Mientras tanto, el pueblo seguía padeciendo la despiadada sequía. Y San Andrés, el guía espiritual, el rey de las aguas y el protector de los pescadores, ya para entonces no se hallaba ocupando un lugar en el santuario del templo. Y muchos en el pueblo decían con resignación: “Cómo cambian los tiempos”…
El tiempo era otro y la iglesia era otra realidad. ¿A quién recurrir ahora para que Dios nos mande agua? –así se preguntaban muchos creyentes presos de ansiedad—. Las tierras feraces de los alrededores de la Laguna Dulce del Rincón antiguo, eran víctimas de una sequía espantosa, lo cual provocaba la aniquilación de cuantiosos rubros agrícolas, y una hambruna pertinaz comenzaba a lacerar los estómagos de mucha gente pobre del lugar.
Los mismos pescadores, los verdaderos y fieles devotos del santo Andrés, se enfilaban temprano en dirección a las aguas de la laguna, afanados en obtener el pescado que les mitigara el hambre de sus familias. Empero unos regresaban por la tarde a sus casas y otros por las madrugadas, volviendo con escasos pescados en sus mochilas. La laguna también se les estaba negando. “¡Es un castigo que Dios nos ha mandado!”, exclamaban algunos con acento de congoja.
Yo vivía a pocos metros del local del Cuerpo de Bomberos, y el sargento de turno ocasionalmente debía los mensajes que le llegaban de repente de alguien, diciendo: “Bombero, hay fuego en el barrio Peñuela”.

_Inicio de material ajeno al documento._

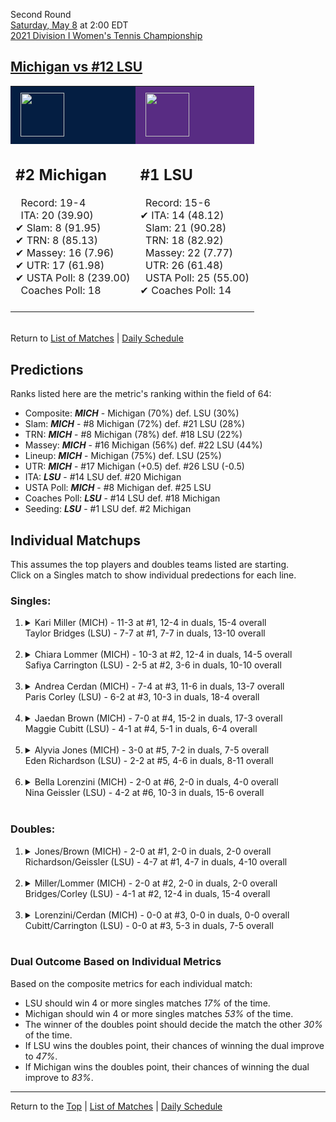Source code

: Second Round[](#top)<a name="top"></a>  
[Saturday, May 8](../../schedule/05-08.md) at 2:00 EDT  
[2021 Division I Women's Tennis Championship](../index.md)  
## [Michigan vs #12 LSU](https://www.ncaa.com/game/5833684)  

<table><tr style="background-color: #d9d9d9 !important"><td style="background-color: #041E42 !important"><img src="https://www.ncaa.com/sites/default/files/images/logos/schools/m/michigan.70.png" width="70" height="70" style="padding: 8px;" /></td><td style="background-color: #582C83 !important"><img src="https://www.ncaa.com/sites/default/files/images/logos/schools/l/lsu.70.png" width="70" height="70" style="padding: 8px;" /></td></tr><tr>
<td>  

<h2>#2 Michigan</h2>  
&nbsp; Record: 19-4<br>  
&nbsp; ITA: 20 (39.90)<br>  
&#10004; Slam: 8 (91.95)<br>  
&#10004; TRN: 8 (85.13)<br>  
&#10004; Massey: 16 (7.96)<br>  
&#10004; UTR: 17 (61.98)<br>  
&#10004; USTA Poll: 8 (239.00)<br>  
&nbsp; Coaches Poll: 18<br>  
<br>  

</td>
<td>  

<h2>#1 LSU</h2>  
&nbsp; Record: 15-6<br>  
&#10004; ITA: 14 (48.12)<br>  
&nbsp; Slam: 21 (90.28)<br>  
&nbsp; TRN: 18 (82.92)<br>  
&nbsp; Massey: 22 (7.77)<br>  
&nbsp; UTR: 26 (61.48)<br>  
&nbsp; USTA Poll: 25 (55.00)<br>  
&#10004; Coaches Poll: 14<br>  
<br>  

</td>
</tr></table>  


<br>Return to [List of Matches](../index.md) &#124; [Daily Schedule](../../schedule/05-08.md)

## Predictions  

Ranks listed here are the metric's ranking within the field of 64:  
- Composite: ***MICH*** - Michigan (70%) def. LSU (30%)  
- Slam: ***MICH*** - #8 Michigan (72%) def. #21 LSU (28%)  
- TRN: ***MICH*** - #8 Michigan (78%) def. #18 LSU (22%)  
- Massey: ***MICH*** - #16 Michigan (56%) def. #22 LSU (44%)  
- Lineup: ***MICH*** - Michigan (75%) def. LSU (25%)  
- UTR: ***MICH*** - #17 Michigan (+0.5) def. #26 LSU (-0.5)  
- ITA: ***LSU*** - #14 LSU def. #20 Michigan  
- USTA Poll: ***MICH*** - #8 Michigan def. #25 LSU  
- Coaches Poll: ***LSU*** - #14 LSU def. #18 Michigan  
- Seeding: ***LSU*** - #1 LSU def. #2 Michigan  

## Individual Matchups  
This assumes the top players and doubles teams listed are starting.  
Click on a Singles match to show individual predections for each line.  

### Singles:  

<ol>
<li><details>
<summary markdown="span">Kari Miller (MICH) - 11-3 at #1, 12-4 in duals, 15-4 overall<br>Taylor Bridges (LSU) - 7-7 at #1, 7-7 in duals, 13-10 overall</summary>
<h4>Predictions</h4><ul>
<li>Composite: <b><i>MICH</i></b> - Miller (81%) def. Bridges (19%)</li>  
<li>Slam: <b><i>MICH</i></b> - Miller (81%) def. Bridges (19%)</li>  
<li>TRN: <b><i>MICH</i></b> - Miller (80%) def. Bridges (20%)</li>  
<li>Massey: <b><i>MICH</i></b> - Miller (81%) def. Bridges (19%)</li>  
<li>UTR: <b><i>MICH</i></b> - Miller (82%) def. Bridges (18%)</li>  
<li>ITA: <b><i>LSU</i></b> - Bridges (11.61) def. Miller (10.66)</li>  
</ul>
</details>&nbsp;</li>
<li><details>
<summary markdown="span">Chiara Lommer (MICH) - 10-3 at #2, 12-4 in duals, 14-5 overall<br>Safiya Carrington (LSU) - 2-5 at #2, 3-6 in duals, 10-10 overall</summary>
<h4>Predictions</h4><ul>
<li>Composite: <b><i>MICH</i></b> - Lommer (71%) def. Carrington (29%)</li>  
<li>Slam: <b><i>MICH</i></b> - Lommer (68%) def. Carrington (32%)</li>  
<li>TRN: <b><i>MICH</i></b> - Lommer (72%) def. Carrington (28%)</li>  
<li>Massey: <b><i>MICH</i></b> - Lommer (79%) def. Carrington (21%)</li>  
<li>UTR: <b><i>MICH</i></b> - Lommer (65%) def. Carrington (35%)</li>  
<li>ITA: <b><i>LSU</i></b> - Carrington (4.09) def. Lommer (2.49)</li>  
</ul>
</details>&nbsp;</li>
<li><details>
<summary markdown="span">Andrea Cerdan (MICH) - 7-4 at #3, 11-6 in duals, 13-7 overall<br>Paris Corley (LSU) - 6-2 at #3, 10-3 in duals, 18-4 overall</summary>
<h4>Predictions</h4><ul>
<li>Composite: <b><i>LSU</i></b> - Corley (82%) def. Cerdan (18%)</li>  
<li>Slam: <b><i>LSU</i></b> - Corley (75%) def. Cerdan (25%)</li>  
<li>TRN: <b><i>LSU</i></b> - Corley (88%) def. Cerdan (12%)</li>  
<li>Massey: <b><i>LSU</i></b> - Corley (78%) def. Cerdan (22%)</li>  
<li>UTR: <b><i>LSU</i></b> - Corley (87%) def. Cerdan (13%)</li>  
<li>ITA: <b><i>LSU</i></b> - Corley (9.83) def. Cerdan (1.79)</li>  
</ul>
</details>&nbsp;</li>
<li><details>
<summary markdown="span">Jaedan Brown (MICH) - 7-0 at #4, 15-2 in duals, 17-3 overall<br>Maggie Cubitt (LSU) - 4-1 at #4, 5-1 in duals, 6-4 overall</summary>
<h4>Predictions</h4><ul>
<li>Composite: <b><i>MICH</i></b> - Brown (61%) def. Cubitt (39%)</li>  
<li>Slam: <b><i>MICH</i></b> - Brown (65%) def. Cubitt (35%)</li>  
<li>TRN: <b><i>MICH</i></b> - Brown (71%) def. Cubitt (29%)</li>  
<li>Massey: <b><i>LSU</i></b> - Cubitt (59%) def. Brown (41%)</li>  
<li>UTR: <b><i>MICH</i></b> - Brown (66%) def. Cubitt (34%)</li>  
<li>ITA: <b><i>MICH</i></b> - Brown (2.65) def. Cubitt (2.11)</li>  
</ul>
</details>&nbsp;</li>
<li><details>
<summary markdown="span">Alyvia Jones (MICH) - 3-0 at #5, 7-2 in duals, 7-5 overall<br>Eden Richardson (LSU) - 2-2 at #5, 4-6 in duals, 8-11 overall</summary>
<h4>Predictions</h4><ul>
<li>Composite: <b><i>MICH</i></b> - Jones (71%) def. Richardson (29%)</li>  
<li>Slam: <b><i>MICH</i></b> - Jones (68%) def. Richardson (32%)</li>  
<li>TRN: <b><i>MICH</i></b> - Jones (70%) def. Richardson (30%)</li>  
<li>Massey: <b><i>MICH</i></b> - Jones (72%) def. Richardson (28%)</li>  
<li>UTR: <b><i>MICH</i></b> - Jones (74%) def. Richardson (26%)</li>  
<li>ITA: <b><i>MICH</i></b> - Jones (2.08) def. Richardson (1.47)</li>  
</ul>
</details>&nbsp;</li>
<li><details>
<summary markdown="span">Bella Lorenzini (MICH) - 2-0 at #6, 2-0 in duals, 4-0 overall<br>Nina Geissler (LSU) - 4-2 at #6, 10-3 in duals, 15-6 overall</summary>
<h4>Predictions</h4><ul>
<li>Composite: <b><i>MICH</i></b> - Lorenzini (51%) def. Geissler (49%)</li>  
<li>Slam: <b><i>LSU</i></b> - Geissler (55%) def. Lorenzini (45%)</li>  
<li>TRN: <b><i>LSU</i></b> - Geissler (68%) def. Lorenzini (32%)</li>  
<li>Massey: <b><i>MICH</i></b> - Lorenzini (75%) def. Geissler (25%)</li>  
<li>UTR: <b><i>MICH</i></b> - Lorenzini (53%) def. Geissler (47%)</li>  
<li>ITA: <b><i>MICH</i></b> - Lorenzini (2.86) def. Geissler (2.01)</li>  
</ul>
</details>&nbsp;</li>
</ol>

### Doubles:  

<ol>
<li><details>
<summary markdown="span">Jones/Brown (MICH) - 2-0 at #1, 2-0 in duals, 2-0 overall<br>Richardson/Geissler (LSU) - 4-7 at #1, 4-7 in duals, 4-10 overall</summary>
<br>Sorry, we don't have any metrics for this match
</details>&nbsp;</li>
<li><details>
<summary markdown="span">Miller/Lommer (MICH) - 2-0 at #2, 2-0 in duals, 2-0 overall<br>Bridges/Corley (LSU) - 4-1 at #2, 12-4 in duals, 15-4 overall</summary>
<br>Sorry, we don't have any metrics for this match
</details>&nbsp;</li>
<li><details>
<summary markdown="span">Lorenzini/Cerdan (MICH) - 0-0 at #3, 0-0 in duals, 0-0 overall<br>Cubitt/Carrington (LSU) - 0-0 at #3, 5-3 in duals, 7-5 overall</summary>
<br>Sorry, we don't have any metrics for this match
</details>&nbsp;</li>
</ol>

### Dual Outcome Based on Individual Metrics  
  
Based on the composite metrics for each individual match:  
- LSU should win 4 or more singles matches *17%* of the time.  
- Michigan should win 4 or more singles matches *53%* of the time.  
- The winner of the doubles point should decide the match the other *30%* of the time.  
- If LSU wins the doubles point, their chances of winning the dual improve to *47%*.  
- If Michigan wins the doubles point, their chances of winning the dual improve to *83%*.  
  
------

Return to the [Top](#top) &#124; [List of Matches](../index.md) &#124; [Daily Schedule](../../schedule/05-08.md)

Y ahí mismo tomaba el instrumento y comenzaba a emitir el insistente sonido de alarma marcial, anunciando que había un fuego en un lugar del pueblo; y la gente, al escuchar la insistente corneta, comenzaba a salir de sus casas y a correr de un lugar a otro. En tanto que el viejo camión apaga fuego, conducido por un diestro conductor de poca estatura, que permanecía parqueado y lleno del preciado líquido en la rampa en espera del anuncio del próximo fuego, salía desesperado en dirección al barrio del siniestro, llevando varios bomberos montados encima, corriendo tras de sí cientos de personas de todas las edades, ansiosas y en gesto de solidaridad con los afectados.
Eso es lo que yo entonces siempre veía en la gente de mi pueblo… un gesto de solidaridad sin igual en sus momentos más difíciles.